─── DATA TO EXAMINE
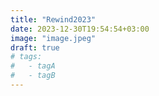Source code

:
 ```yaml
---
title: "Rewind2023"
date: 2023-12-30T19:54:54+03:00
image: "image.jpeg"
draft: true
# tags:
#   - tagA
#   - tagB
---
```


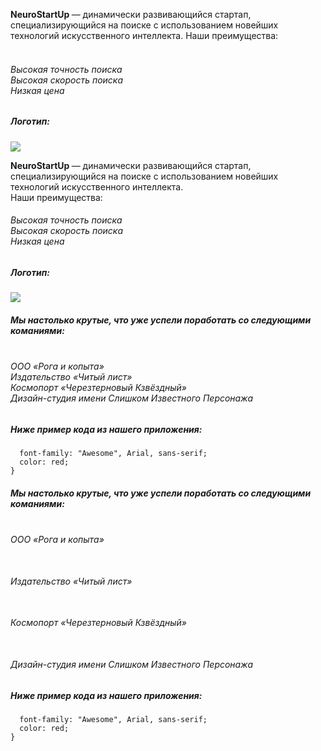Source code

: <b>NeuroStartUp </b>— динамически развивающийся стартап, специализирующийся на поиске с использованием новейших технологий искусственного интеллекта. Наши преимущества:
###### <br>Высокая точность поиска  <br>Высокая скорость поиска <br>Низкая ценa 

##### Логотип:
<img src="https://camo.githubusercontent.com/79ee96a8b8fa098c44d1ca302006f24d008408a1c22fc13260437214d705a23d/68747470733a2f2f6e65746f6c6f67792d636f64652e6769746875622e696f2f6769742d686f6d65776f726b732f696e74726f64756374696f6e2f6173736574732f6c6f676f2e706e67">

<b>NeuroStartUp </b>— динамически развивающийся стартап, специализирующийся на поиске с использованием новейших технологий искусственного интеллекта. <br>Наши преимущества: 
###### Высокая точность поиска  <br>Высокая скорость поиска <br>Низкая ценa 

##### Логотип:
<img src="https://camo.githubusercontent.com/79ee96a8b8fa098c44d1ca302006f24d008408a1c22fc13260437214d705a23d/68747470733a2f2f6e65746f6c6f67792d636f64652e6769746875622e696f2f6769742d686f6d65776f726b732f696e74726f64756374696f6e2f6173736574732f6c6f676f2e706e67">


##### Мы настолько крутые, что уже успели поработать со следующими команиями:

###### <br> ООО «Рога и копыта» <br> Издательство «Читый лист» <br> Космопорт «Черезтерновый Кзвёздный»<br>  Дизайн-студия имени Слишком Известного Персонажа


##### Ниже пример кода из нашего приложения:

```.selector {
  font-family: "Awesome", Arial, sans-serif;
  color: red;
}
```
##### Мы настолько крутые, что уже успели поработать со следующими команиями:

###### <br> ООО «Рога и копыта»
###### <br> Издательство «Читый лист»
###### <br> Космопорт «Черезтерновый Кзвёздный»
###### <br>  Дизайн-студия имени Слишком Известного Персонажа


##### Ниже пример кода из нашего приложения:

```.selector {
  font-family: "Awesome", Arial, sans-serif;
  color: red;
}
```
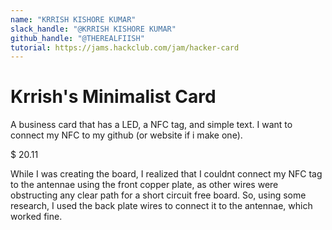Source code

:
 ```yaml
---
name: "KRRISH KISHORE KUMAR"
slack_handle: "@KRRISH KISHORE KUMAR"
github_handle: "@THEREALFIISH"
tutorial: https://jams.hackclub.com/jam/hacker-card
---
```


# Krrish's Minimalist Card

<!-- Describe your board in 2-3 sentences. What are you making? What will it do? -->
A business card that has a LED, a NFC tag, and simple text. I want to connect my NFC to my github (or website if i make one).
<!-- How much is it going to cost? -->
$ 20.11
<!-- Tell us a little bit about your design process. What were some challenges? What helped? ***Totally optional*** -->
While I was creating the board, I realized that I couldnt connect my NFC tag to the antennae using the front copper plate, as other wires were obstructing any clear path for a short circuit free board. So, using some research, I used the back plate wires to connect it to the antennae, which worked fine. 
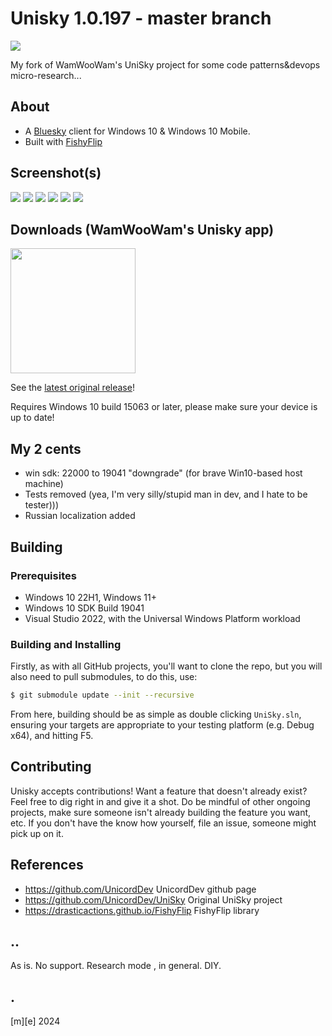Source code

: # Unisky 1.0.197 - master branch
![](Images/logo.png)

My fork of WamWooWam's UniSky project for some code patterns&devops micro-research...

## About
- A [Bluesky](https://bsky.app) client for Windows 10 & Windows 10 Mobile. 
- Built with [FishyFlip](https://drasticactions.github.io/FishyFlip/)

## Screenshot(s)
![](Images/shot01.png) 
![](Images/shot02.png)
![](Images/shot03.png) 
![](Images/shot04.png)
![](Images/shot05.png) 
![](Images/shot06.png)

## Downloads (WamWooWam's Unisky app)
<a href="https://apps.microsoft.com/detail/9mxts7g6fchx?mode=direct">
	<img src="https://get.microsoft.com/images/en-us%20dark.svg" width="200"/>
</a>

See the [latest original release](https://github.com/UnicordDev/UniSky/releases)!

Requires Windows 10 build 15063 or later, please make sure your device is up to date!

## My 2 cents
- win sdk: 22000 to 19041 "downgrade" (for brave Win10-based host machine)
- Tests removed (yea, I'm very silly/stupid man in dev, and I hate to be tester)))
- Russian localization added

## Building
### Prerequisites
- Windows 10 22H1, Windows 11+
- Windows 10 SDK Build 19041
- Visual Studio 2022, with the Universal Windows Platform workload

### Building and Installing
Firstly, as with all GitHub projects, you'll want to clone the repo, but you will also need to pull submodules, to do this, use:

```sh
$ git submodule update --init --recursive
```

From here, building should be as simple as double clicking `UniSky.sln`, ensuring your targets are appropriate to your testing platform (e.g. Debug x64), and hitting F5. 


## Contributing
Unisky accepts contributions! Want a feature that doesn't already exist? Feel free to dig right in and give it a shot. Do be mindful of other ongoing projects, make sure someone isn't already building the feature you want, etc. If you don't have the know how yourself, file an issue, someone might pick up on it.

## References
- https://github.com/UnicordDev UnicordDev github page 
- https://github.com/UnicordDev/UniSky Original UniSky project
- https://drasticactions.github.io/FishyFlip FishyFlip library

## ..
As is. No support. Research mode , in general. DIY. 

## .
[m][e] 2024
──────
* [AIM OF THE TASK]: From the data above, retype only the lines starting with the line with "###### <br> Космопорт" and going on through the line with "- Windows 10 22H1, Windows 11+", exactly, leaving out the pictures.

* [WORKED SOLUTION]:
###### <br> Космопорт «Черезтерновый Кзвёздный»
###### <br>  Дизайн-студия имени Слишком Известного Персонажа


##### Ниже пример кода из нашего приложения:

```.selector {
  font-family: "Awesome", Arial, sans-serif;
  color: red;
}
```
Source code

:
 ```yaml
---
name: "KRRISH KISHORE KUMAR"
slack_handle: "@KRRISH KISHORE KUMAR"
github_handle: "@THEREALFIISH"
tutorial: https://jams.hackclub.com/jam/hacker-card
---
```


# Krrish's Minimalist Card

<!-- Describe your board in 2-3 sentences. What are you making? What will it do? -->
A business card that has a LED, a NFC tag, and simple text. I want to connect my NFC to my github (or website if i make one).
<!-- How much is it going to cost? -->
$ 20.11
<!-- Tell us a little bit about your design process. What were some challenges? What helped? ***Totally optional*** -->
While I was creating the board, I realized that I couldnt connect my NFC tag to the antennae using the front copper plate, as other wires were obstructing any clear path for a short circuit free board. So, using some research, I used the back plate wires to connect it to the antennae, which worked fine. 
Source code

: # Unisky 1.0.197 - master branch
![](Images/logo.png)

My fork of WamWooWam's UniSky project for some code patterns&devops micro-research...

## About
- A [Bluesky](https://bsky.app) client for Windows 10 & Windows 10 Mobile. 
- Built with [FishyFlip](https://drasticactions.github.io/FishyFlip/)

## Screenshot(s)
![](Images/shot01.png) 
![](Images/shot02.png)
![](Images/shot03.png) 
![](Images/shot04.png)
![](Images/shot05.png) 
![](Images/shot06.png)

## Downloads (WamWooWam's Unisky app)
<a href="https://apps.microsoft.com/detail/9mxts7g6fchx?mode=direct">
	<img src="https://get.microsoft.com/images/en-us%20dark.svg" width="200"/>
</a>

See the [latest original release](https://github.com/UnicordDev/UniSky/releases)!

Requires Windows 10 build 15063 or later, please make sure your device is up to date!

## My 2 cents
- win sdk: 22000 to 19041 "downgrade" (for brave Win10-based host machine)
- Tests removed (yea, I'm very silly/stupid man in dev, and I hate to be tester)))
- Russian localization added

## Building
### Prerequisites
- Windows 10 22H1, Windows 11+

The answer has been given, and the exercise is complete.